I want to write a polars when-then-otherwise expression with the following logic:
IF a1 and a2 are not null AND b1 and b2 are null
THEN b1=a1, b2=a2
ELSE keep values of b1 and b2
As an example I have this dataframe
df = pl.DataFrame({
'a1': [1,1,1],
'a2': [2,2,None],
'b1': [3,None,None],
'b2': [4,None,None]
})
┌─────┬──────┬──────┬──────┐
│ a1 ┆ a2 ┆ b1 ┆ b2 │
│ --- ┆ --- ┆ --- ┆ --- │
│ i64 ┆ i64 ┆ i64 ┆ i64 │
╞═════╪══════╪══════╪══════╡
│ 1 ┆ 2 ┆ 3 ┆ 4 │
│ 1 ┆ 2 ┆ null ┆ null │
│ 1 ┆ null ┆ null ┆ null │
└─────┴──────┴──────┴──────┘
I want this result
┌─────┬──────┬──────┬──────┐
│ a1 ┆ a2 ┆ b1 ┆ b2 │
│ --- ┆ --- ┆ --- ┆ --- │
│ i64 ┆ i64 ┆ i64 ┆ i64 │
╞═════╪══════╪══════╪══════╡
│ 1 ┆ 2 ┆ 3 ┆ 4 │
│ 1 ┆ 2 ┆ 1 ┆ 2 │
│ 1 ┆ null ┆ null ┆ null │
└─────┴──────┴──────┴──────┘
I tried the following
df.with_columns(pl.when(pl.col('a1').is_not_null() &
pl.col('a2').is_not_null() &
pl.col('b1').is_null() &
pl.col('b2').is_null()
)
.then(pl.col('a1','a2'))
.otherwise(pl.col('b1','b2'))
.name.map(lambda x: {'a1':'b1','a2':'b2'}.get(x))
)
but this raises an error
ComputeError: 'with_columns' failed
The reason: expanding more than one `col` is not allowed:
New contributor
gogodigi is a new contributor to this site. Take care in asking for clarification, commenting, and answering.
Check out our Code of Conduct.
You can’t have multiple columns in the then/otherwise.

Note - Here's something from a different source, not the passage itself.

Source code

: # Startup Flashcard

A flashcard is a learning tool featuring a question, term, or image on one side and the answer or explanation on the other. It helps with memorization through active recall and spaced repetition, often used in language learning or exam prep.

You either have to repeat the when/then/otherwise
for each column of output or you can wrap them in a struct, drop the old columns, and unnest the struct.
(
df
.with_columns(pl.when(pl.col('a1').is_not_null() &
pl.col('a2').is_not_null() &
pl.col('b1').is_null() &
pl.col('b2').is_null()
)
.then(pl.struct(b1='a1',b2='a2').alias('z'))
.otherwise(pl.struct('b1','b2').alias('z'))
)
.drop('b1','b2')
.unnest('z')
)
shape: (3, 4)
┌─────┬──────┬──────┬──────┐
│ a1 ┆ a2 ┆ b1 ┆ b2 │
│ --- ┆ --- ┆ --- ┆ --- │
│ i64 ┆ i64 ┆ i64 ┆ i64 │
╞═════╪══════╪══════╪══════╡
│ 1 ┆ 2 ┆ 3 ┆ 4 │
│ 1 ┆ 2 ┆ 1 ┆ 2 │
│ 1 ┆ null ┆ null ┆ null │
└─────┴──────┴──────┴──────┘